**Instructions to follow**
Write out the full listing exactly as given, minus the images.

**Provided data**
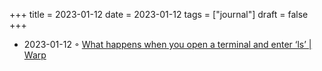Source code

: +++
title = 2023-01-12
date = 2023-01-12
tags = ["journal"]
draft = false
+++

-   2023-01-12 ◦ [What happens when you open a terminal and enter ‘ls’ | Warp](https://www.warp.dev/blog/what-happens-when-you-open-a-terminal-and-enter-ls)
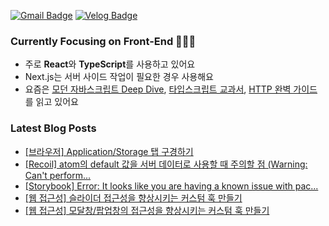 [![Gmail Badge](https://img.shields.io/badge/Gmail-d14836?style=flat-square&logo=Gmail&logoColor=white&link=mailto:eunjiodos@gmail.com)](mailto:eeunjiilee@gmail.com)
[![Velog Badge](http://img.shields.io/badge/-Blog-20c997?style=flat-square&logo=velog&logoColor=white&link=https://velog.io/@eunjios)](https://velog.io/@eunjios)

### Currently Focusing on Front-End 👩🏻‍💻
- 주로 **React**와 **TypeScript**를 사용하고 있어요
- Next.js는 서버 사이드 작업이 필요한 경우 사용해요
- 요즘은 [모던 자바스크립트 Deep Dive](https://www.notion.so/eunjidev/Deep-Dive-3c1a7a005d174a12a2db00de08d92c3e?pvs=4), [타입스크립트 교과서](https://eunjidev.notion.site/af266cd361024577b79d73af2d671c78?pvs=4), [HTTP 완벽 가이드](https://eunjidev.notion.site/HTTP-691e1525d41a4da69d9da2114b8c0e09?pvs=4) 를 읽고 있어요

### Latest Blog Posts
<!-- BLOG-POST-LIST:START -->
- [[브라우저] Application/Storage 탭 구경하기](https://velog.io/@eunjios/%EB%B8%8C%EB%9D%BC%EC%9A%B0%EC%A0%80-ApplicationStorage-%ED%83%AD-%EA%B5%AC%EA%B2%BD%ED%95%98%EA%B8%B0)
- [[Recoil] atom의 default 값을 서버 데이터로 사용할 때 주의할 점 &lpar;Warning: Can&#39;t perform...](https://velog.io/@eunjios/Recoil-atom%EC%9D%98-default-%EA%B0%92%EC%9D%84-%EC%84%9C%EB%B2%84-%EB%8D%B0%EC%9D%B4%ED%84%B0%EB%A1%9C-%EC%82%AC%EC%9A%A9%ED%95%A0-%EB%95%8C-%EC%A3%BC%EC%9D%98%ED%95%A0-%EC%A0%90-Warning-Cant-perform-a-React-state-update-on-a-component-that-hasnt-mounted-yet)
- [[Storybook] Error: It looks like you are having a known issue with pac...](https://velog.io/@eunjios/Storybook-Error-It-looks-like-you-are-having-a-known-issue-with-package-hoisting-%ED%95%B4%EA%B2%B0%ED%95%98%EB%8A%94-%EB%B2%95-Yarn-Berry-%EB%A1%9C-%EC%97%85%EA%B7%B8%EB%A0%88%EC%9D%B4%EB%93%9C)
- [[웹 접근성] 슬라이더 접근성을 향상시키는 커스텀 훅 만들기](https://velog.io/@eunjios/%EC%9B%B9-%EC%A0%91%EA%B7%BC%EC%84%B1-%EC%8A%AC%EB%9D%BC%EC%9D%B4%EB%8D%94-%EC%A0%91%EA%B7%BC%EC%84%B1%EC%9D%84-%ED%96%A5%EC%83%81%EC%8B%9C%ED%82%A4%EB%8A%94-%EC%BB%A4%EC%8A%A4%ED%85%80-%ED%9B%85-%EB%A7%8C%EB%93%A4%EA%B8%B0)
- [[웹 접근성] 모달창/팝업창의 접근성을 향상시키는 커스텀 훅 만들기](https://velog.io/@eunjios/%EC%9B%B9-%EC%A0%91%EA%B7%BC%EC%84%B1-%EA%B0%9C%EC%84%A0-%EA%B8%B0%EB%A1%9D)
<!-- BLOG-POST-LIST:END -->


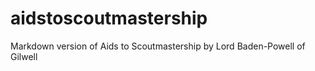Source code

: # aidstoscoutmastership
Markdown version of Aids to Scoutmastership by Lord Baden-Powell of Gilwell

**Your response**
Source code

: +++
title = 2023-01-12
date = 2023-01-12
tags = ["journal"]
draft = false
+++

-   2023-01-12 ◦ [What happens when you open a terminal and enter ‘ls’ | Warp](https://www.warp.dev/blog/what-happens-when-you-open-a-terminal-and-enter-ls)
 [![Gmail Badge](https://img.shields.io/badge/Gmail-d14836?style=flat-square&logo=Gmail&logoColor=white&link=mailto:eunjiodos@gmail.com)](mailto:eeunjiilee@gmail.com)
[![Velog Badge](http://img.shields.io/badge/-Blog-20c997?style=flat-square&logo=velog&logoColor=white&link=https://velog.io/@eunjios)](https://velog.io/@eunjios)

### Currently Focusing on Front-End 👩🏻‍💻
- 주로 **React**와 **TypeScript**를 사용하고 있어요
- Next.js는 서버 사이드 작업이 필요한 경우 사용해요
- 요즘은 [모던 자바스크립트 Deep Dive](https://www.notion.so/eunjidev/Deep-Dive-3c1a7a005d174a12a2db00de08d92c3e?pvs=4), [타입스크립트 교과서](https://eunjidev.notion.site/af266cd361024577b79d73af2d671c78?pvs=4), [HTTP 완벽 가이드](https://eunjidev.notion.site/HTTP-691e1525d41a4da69d9da2114b8c0e09?pvs=4) 를 읽고 있어요

### Latest Blog Posts
<!-- BLOG-POST-LIST:START -->
- [[브라우저] Application/Storage 탭 구경하기](https://velog.io/@eunjios/%EB%B8%8C%EB%9D%BC%EC%9A%B0%EC%A0%80-ApplicationStorage-%ED%83%AD-%EA%B5%AC%EA%B2%BD%ED%95%98%EA%B8%B0)
- [[Recoil] atom의 default 값을 서버 데이터로 사용할 때 주의할 점 &lpar;Warning: Can&#39;t perform...](https://velog.io/@eunjios/Recoil-atom%EC%9D%98-default-%EA%B0%92%EC%9D%84-%EC%84%9C%EB%B2%84-%EB%8D%B0%EC%9D%B4%ED%84%B0%EB%A1%9C-%EC%82%AC%EC%9A%A9%ED%95%A0-%EB%95%8C-%EC%A3%BC%EC%9D%98%ED%95%A0-%EC%A0%90-Warning-Cant-perform-a-React-state-update-on-a-component-that-hasnt-mounted-yet)
- [[Storybook] Error: It looks like you are having a known issue with pac...](https://velog.io/@eunjios/Storybook-Error-It-looks-like-you-are-having-a-known-issue-with-package-hoisting-%ED%95%B4%EA%B2%B0%ED%95%98%EB%8A%94-%EB%B2%95-Yarn-Berry-%EB%A1%9C-%EC%97%85%EA%B7%B8%EB%A0%88%EC%9D%B4%EB%93%9C)
- [[웹 접근성] 슬라이더 접근성을 향상시키는 커스텀 훅 만들기](https://velog.io/@eunjios/%EC%9B%B9-%EC%A0%91%EA%B7%BC%EC%84%B1-%EC%8A%AC%EB%9D%BC%EC%9D%B4%EB%8D%94-%EC%A0%91%EA%B7%BC%EC%84%B1%EC%9D%84-%ED%96%A5%EC%83%81%EC%8B%9C%ED%82%A4%EB%8A%94-%EC%BB%A4%EC%8A%A4%ED%85%80-%ED%9B%85-%EB%A7%8C%EB%93%A4%EA%B8%B0)
- [[웹 접근성] 모달창/팝업창의 접근성을 향상시키는 커스텀 훅 만들기](https://velog.io/@eunjios/%EC%9B%B9-%EC%A0%91%EA%B7%BC%EC%84%B1-%EA%B0%9C%EC%84%A0-%EA%B8%B0%EB%A1%9D)
<!-- BLOG-POST-LIST:END -->


Source code

: # aidstoscoutmastership
Markdown version of Aids to Scoutmastership by Lord Baden-Powell of Gilwell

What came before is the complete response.